Unless you have been in the Northwest during the rainy season you can have no adequate conception of the difficulties under which the spruce squadrons labored. The coastal districts of Oregon and Washington have one of the heaviest rainfalls recorded anywhere on earth. Unkind people have said of the Pacific Northwest that it has but two seasons—the rainy season and August. But that is an exaggeration. The local newspapers alternately boast of and apologize for the reputed 180 inches, or 15 feet, of annual precipitation. With that as a basis for one’s calculations, the old man who sold the town site of Simescarey, the terminus of the spruce road which the government has built into the Olympic Peninsula, has had 450 feet of water descend upon his head—for the inhabitants of that region scorn umbrellas—in the thirty years that he has resided there. After a winter spent in the Northwest—and having passed one there, I know whereof I speak—one might easily believe that the sentry at an Oregon spruce-camp was not joking when he came in to the commanding officer to report the damages done by the rain.

“Sir,” he apologized, “I don’t like to be a pessimist, but things ain’t going right to-day. Most of the fish in the lake are dead since last night’s rain. The lake raised so fast that some of ’em got beyond their depth and was just naturally drowned; the rest couldn’t swim up fast enough, and bein’ surface fish and not used to much depth, their bladders busted and there ain’t a fit fish left in the whole bunch. Every duck but one is dead, too; the rain beat their heads into a mush—all but the one that got caught in a steel trap set for a muskrat and that saved his life—he stayed under water where it was dry. Believe me, sir, that was the wettest rain last night I ever see.”
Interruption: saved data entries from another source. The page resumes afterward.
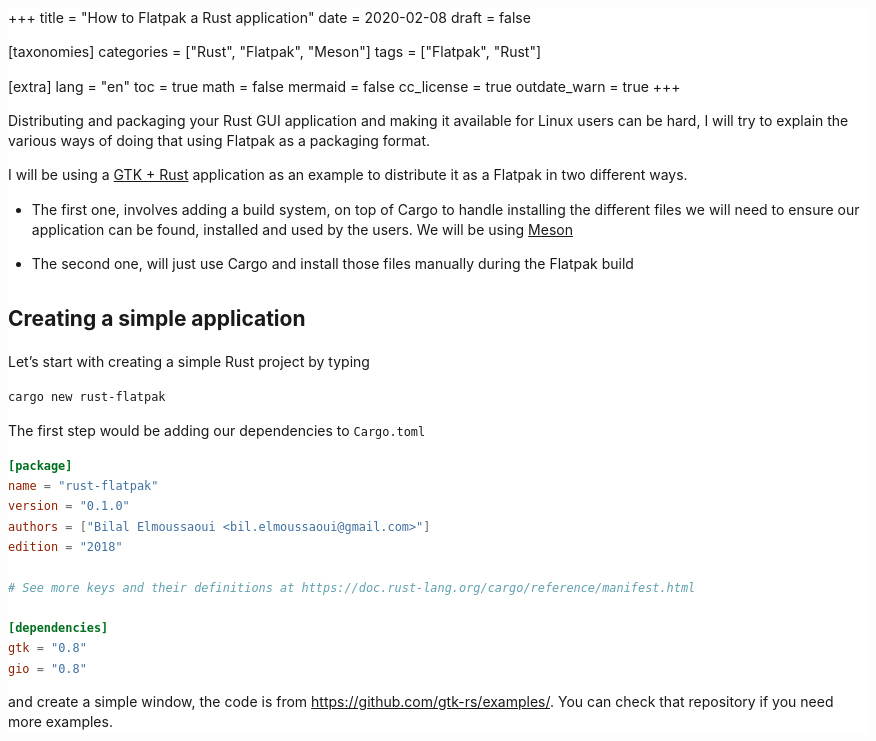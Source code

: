 +++
title = "How to Flatpak a Rust application"
date = 2020-02-08
draft = false

[taxonomies]
categories = ["Rust", "Flatpak", "Meson"]
tags = ["Flatpak", "Rust"]

[extra]
lang = "en"
toc = true
math = false
mermaid = false
cc_license = true
outdate_warn = true
+++

Distributing and packaging your Rust GUI application and making it available for Linux users can be hard, I will try to explain the various ways of doing that using Flatpak as a packaging format.

I will be using a [GTK + Rust](http://gtk-rs.org/) application as an example to distribute it as a Flatpak in two different ways.

- The first one, involves adding a build system, on top of Cargo to handle installing the different files we will need to ensure our application can be found, installed and used by the users. We will be using [Meson](http://mesonbuild.com/)

- The second one, will just use Cargo and install those files manually during the Flatpak build

## Creating a simple application

Let’s start with creating a simple Rust project by typing

```bash
cargo new rust-flatpak
```

The first step would be adding our dependencies to `Cargo.toml`

```toml
[package]
name = "rust-flatpak"
version = "0.1.0"
authors = ["Bilal Elmoussaoui <bil.elmoussaoui@gmail.com>"]
edition = "2018"

# See more keys and their definitions at https://doc.rust-lang.org/cargo/reference/manifest.html

[dependencies]
gtk = "0.8"
gio = "0.8"
```

and create a simple window, the code is from <https://github.com/gtk-rs/examples/>. You can check that repository if you need more examples.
Because, as I have already explained, the lumbermen did not consider spruce a profitable wood to handle, few of the spruce forests had been penetrated by railroads. So Disque and his Legionaries set out to build railways themselves—13 lines with more than 300 miles of trackage. The forests tapped by these new lines and their branches have, it is estimated, an ultimate production of 33,000,000,000 feet of lumber, a quantity almost beyond the comprehension of the human brain. In order to visualize it, it must be translated into commonplace, every-day terms. Let us assume that it requires 20,000 feet of lumber to build an average 5 or 6 room house. Taking this as a basis, the railways built by Disque and his spruce squadrons have brought within the reach of commerce enough timber to build almost 2,000,000 of these comfortable American homes, with sufficient waste wood to keep them heated for a generation. When the war ended, 174,000,000 feet of aircraft lumber had been cut and shipped—enough to build dwellings for the inhabitants of a good-sized city.

The government planned to have all the airplane stock from the Northwest cut at the one great cut-up plant at Vancouver, near Portland. This huge mill, the largest in the world, was built by the army in forty-five days and has handled more than a million and a half feet of lumber in twenty-four hours. But with the extension of the airplane programme, whereby the Spruce Division was called upon to furnish stock for all the Allies, more capacity was required and three other great plants of almost equal size were planned, one being ready for opening, one almost completed, and one projected when the Armistice was signed. These four huge mills would, it is estimated, have furnished the United States and her allies with close to 100,000,000 feet of airplane lumber a month.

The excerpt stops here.